__Assigned task__: A single number is the answer here: how many lines of the entries contain "that"?

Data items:

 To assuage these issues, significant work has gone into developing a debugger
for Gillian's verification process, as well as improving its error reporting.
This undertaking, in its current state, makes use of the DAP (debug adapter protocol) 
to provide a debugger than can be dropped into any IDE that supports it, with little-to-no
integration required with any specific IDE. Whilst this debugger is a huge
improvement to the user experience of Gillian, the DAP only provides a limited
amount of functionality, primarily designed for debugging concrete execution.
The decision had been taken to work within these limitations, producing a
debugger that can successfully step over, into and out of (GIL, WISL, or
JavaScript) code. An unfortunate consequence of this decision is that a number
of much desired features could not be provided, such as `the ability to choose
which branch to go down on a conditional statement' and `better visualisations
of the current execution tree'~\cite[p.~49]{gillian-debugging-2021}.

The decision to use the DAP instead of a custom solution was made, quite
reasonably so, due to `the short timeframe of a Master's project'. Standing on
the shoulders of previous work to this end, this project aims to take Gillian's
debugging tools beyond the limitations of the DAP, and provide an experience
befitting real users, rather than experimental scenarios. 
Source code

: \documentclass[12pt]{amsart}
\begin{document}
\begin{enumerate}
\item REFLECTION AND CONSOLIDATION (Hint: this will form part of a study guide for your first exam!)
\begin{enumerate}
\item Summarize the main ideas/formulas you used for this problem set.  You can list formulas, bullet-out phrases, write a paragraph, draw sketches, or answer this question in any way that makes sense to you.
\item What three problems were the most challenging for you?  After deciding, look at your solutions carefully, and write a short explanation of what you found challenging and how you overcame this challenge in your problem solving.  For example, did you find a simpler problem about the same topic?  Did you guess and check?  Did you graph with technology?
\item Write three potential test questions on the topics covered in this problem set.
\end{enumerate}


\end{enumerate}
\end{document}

__Result for this task__: 4